Die Humboldt-Universität zu Berlin hat den Ausbau ihrer lebenswissenschaftlichen Fachbereiche in den Fokus der Exzellenzbemühungen gestellt und zusammen mit dem Senat für Stadtentwicklung einen Wettbewerb für ein neues Forschungs- und Laborgebäude für Lebenswissenschaften an der Philippstraße in Berlin-Mitte ausgelobt. Mit der Realisierung dieses Neubaus und der weiteren Konzentration biologischer Institute am Campus Nord sollen die Studiengänge der Humboldt-Universität räumlich zusammengeführt und die Labor- und Arbeitsbedingungen verbessert werden.

Dabei sollte der Neubau auch ein denkmalgeschütztes Bestandsgebäude mit einbeziehen. Die Nutzfläche umfasst rund 4.600 Quadratmeter für Labor-, Seminar- und Praktikumsräume sowie Büroflächen auf vier Etagen. Der hierfür ausgelobte Wettbewerb wurde am 21. Oktober 2010 entschieden. Die Jury unter Vorsitz der Kölner Architektin Dörte Gatermann, in der u. a. Regula Lüscher, Carlo Baumschlager, Walter Nägeli und Eckhard Gerber saßen, wählte aus 140 Entwürfen folgende Preise und Anerkennungen:

  • 1. Preis:  Bodamer Architekten, Stuttgart
  • 2. Preis: M 4 – Architekten, Berlin
  • 3. Preis: ARGE klp und thoma architekten, Berlin
  • 4. Preis: KSV Krüger Schuberth Vandreike, Berlin
  • 5. Preis: pmp Architekten, München
  • Anerkennung: Therese Strohe, Wiebke Lemme Architekten, Berlin
  • Anerkennung: Schrölkamp Architektur, Berlin
  • Anerkennung: Knoche Architekten mit Knoche + Kannegießer, Leipzig
  • Anerkennung: P.arc, Berlin

Regula Lüscher bewertete den Siegerentwurf als eine „geschickte Baukörpermodulation“, die den Spagat zwischen einer Quartiersschließung und einem Campus-Baukörper schaffe. „Der Entwurf setzt das hohe Bauvolumen in einer kompakten Bauform um, er schafft es mit einer Staffelung der Geschosse von vier auf drei eine selbstverständliche Vermittlung zur umliegenden Bebauung herzustellen. Der Entwurf folgt konsequent den alten Quartiersgrenzen. Im Inneren zeigt der Entwurf klare funktionale Strukturen wobei die um ein Atrium angeordneten offenen Kommunikationsbereiche eine gewisse Großzügigkeit vermitteln. In allem entspricht der Entwurf den Anforderungen der schwierigen städtebaulichen Situation und den komplexen funktionellen Zusammenhängen in besonderem Maße.“

Die Jury empfahl einstimmig die mit dem 1. Preis ausgezeichnete Arbeit zur weiteren Ausarbeitung und Realisierung. Der Baubeginn ist für 2012 vorgesehen.

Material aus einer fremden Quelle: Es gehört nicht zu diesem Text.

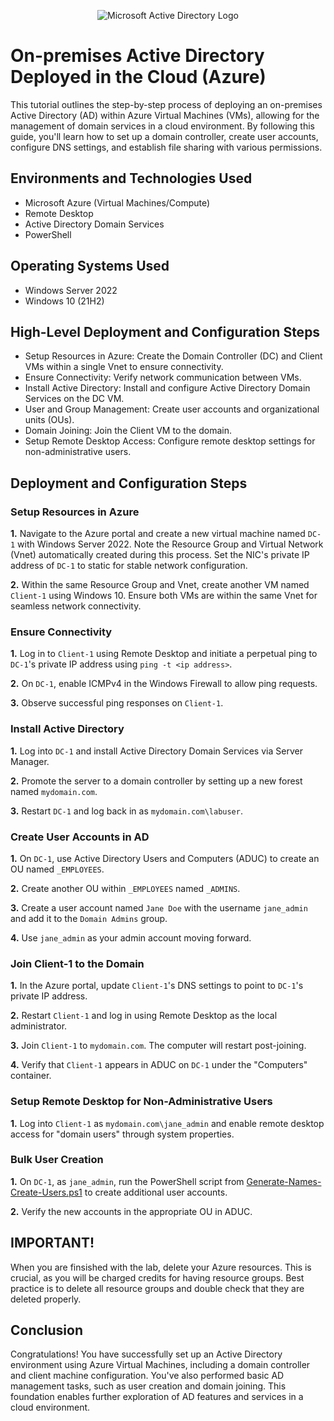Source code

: <p align="center">
<img src="https://i.imgur.com/pU5A58S.png" alt="Microsoft Active Directory Logo"/>
</p>

<h1>On-premises Active Directory Deployed in the Cloud (Azure)</h1>
This tutorial outlines the step-by-step process of deploying an on-premises Active Directory (AD) within Azure Virtual Machines (VMs), allowing for the management of domain services in a cloud environment. By following this guide, you'll learn how to set up a domain controller, create user accounts, configure DNS settings, and establish file sharing with various permissions.<br />



<h2>Environments and Technologies Used</h2>

- Microsoft Azure (Virtual Machines/Compute)
- Remote Desktop
- Active Directory Domain Services
- PowerShell

<h2>Operating Systems Used </h2>

- Windows Server 2022
- Windows 10 (21H2)

<h2>High-Level Deployment and Configuration Steps</h2>

- Setup Resources in Azure: Create the Domain Controller (DC) and Client VMs within a single Vnet to ensure connectivity.
- Ensure Connectivity: Verify network communication between VMs.
- Install Active Directory: Install and configure Active Directory Domain Services on the DC VM.
- User and Group Management: Create user accounts and organizational units (OUs).
- Domain Joining: Join the Client VM to the domain.
- Setup Remote Desktop Access: Configure remote desktop settings for non-administrative users.

<h2>Deployment and Configuration Steps</h2>

### Setup Resources in Azure

**1.** Navigate to the Azure portal and create a new virtual machine named `DC-1` with Windows Server 2022. Note the Resource Group and Virtual Network (Vnet) automatically created during this process. Set the NIC's private IP address of `DC-1` to static for stable network configuration.

**2.** Within the same Resource Group and Vnet, create another VM named `Client-1` using Windows 10. Ensure both VMs are within the same Vnet for seamless network connectivity.

### Ensure Connectivity

**1.** Log in to `Client-1` using Remote Desktop and initiate a perpetual ping to `DC-1`'s private IP address using `ping -t <ip address>`.

**2.** On `DC-1`, enable ICMPv4 in the Windows Firewall to allow ping requests.

**3.** Observe successful ping responses on `Client-1`.

### Install Active Directory

**1.** Log into `DC-1` and install Active Directory Domain Services via Server Manager.

**2.** Promote the server to a domain controller by setting up a new forest named `mydomain.com`.

**3.** Restart `DC-1` and log back in as `mydomain.com\labuser`.

### Create User Accounts in AD

**1.** On `DC-1`, use Active Directory Users and Computers (ADUC) to create an OU named `_EMPLOYEES`.

**2.** Create another OU within `_EMPLOYEES` named `_ADMINS`.

**3.** Create a user account named `Jane Doe` with the username `jane_admin` and add it to the `Domain Admins` group.

**4.** Use `jane_admin` as your admin account moving forward.

### Join Client-1 to the Domain

**1.** In the Azure portal, update `Client-1`'s DNS settings to point to `DC-1`'s private IP address.

**2.** Restart `Client-1` and log in using Remote Desktop as the local administrator.

**3.** Join `Client-1` to `mydomain.com`. The computer will restart post-joining.

**4.** Verify that `Client-1` appears in ADUC on `DC-1` under the "Computers" container.

### Setup Remote Desktop for Non-Administrative Users

**1.** Log into `Client-1` as `mydomain.com\jane_admin` and enable remote desktop access for "domain users" through system properties.

### Bulk User Creation

**1.** On `DC-1`, as `jane_admin`, run the PowerShell script from [Generate-Names-Create-Users.ps1](https://github.com/joshmadakor1/AD_PS/blob/master/Generate-Names-Create-Users.ps1) to create additional user accounts.

**2.** Verify the new accounts in the appropriate OU in ADUC.


## IMPORTANT!
When you are finsished with the lab, delete your Azure resources. This is crucial, as you will be charged credits for having resource groups. Best practice is to delete all resource groups and double check that they are deleted properly.


## Conclusion

Congratulations! You have successfully set up an Active Directory environment using Azure Virtual Machines, including a domain controller and client machine configuration. You've also performed basic AD management tasks, such as user creation and domain joining. This foundation enables further exploration of AD features and services in a cloud environment.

Ausstellungseröffnung: Dienstag, 9. November 2010, 19 Uhr
Ausstellung: 10. bis 24. November 2010, Mo-Fr 14-19 Uhr
Ort: Senatsverwaltung für Stadtentwicklung, Württembergische Straße 6, 10707 Berlin


Kommentare

7

Ricken-Design | 10.11.2010 13:07 Uhr

viele Ideen, doch Meinungen sind eben verschieden

Es gab 140 Ideen hierzu. Viele gute Ansätze und auch interessante Auseinandersetzungen mit dem Gelände und der Randbebauung. Unter harten Bedingungen werden leider oft Kompromisse eingegangen.

Wichtig fände ich nur, dass bei der Umsetzung auch der historische Bezug zum Gelände hergestellt wird. Oft wird Neues geschaffen, ohne an das Vergangene zu erinnern. Auf diesem Standort existierte ein Pferdespital. Gut wäre auch, wenn ein Übergang oder Verbindung zum alten historischen Gebäude elegant geschaffen würde.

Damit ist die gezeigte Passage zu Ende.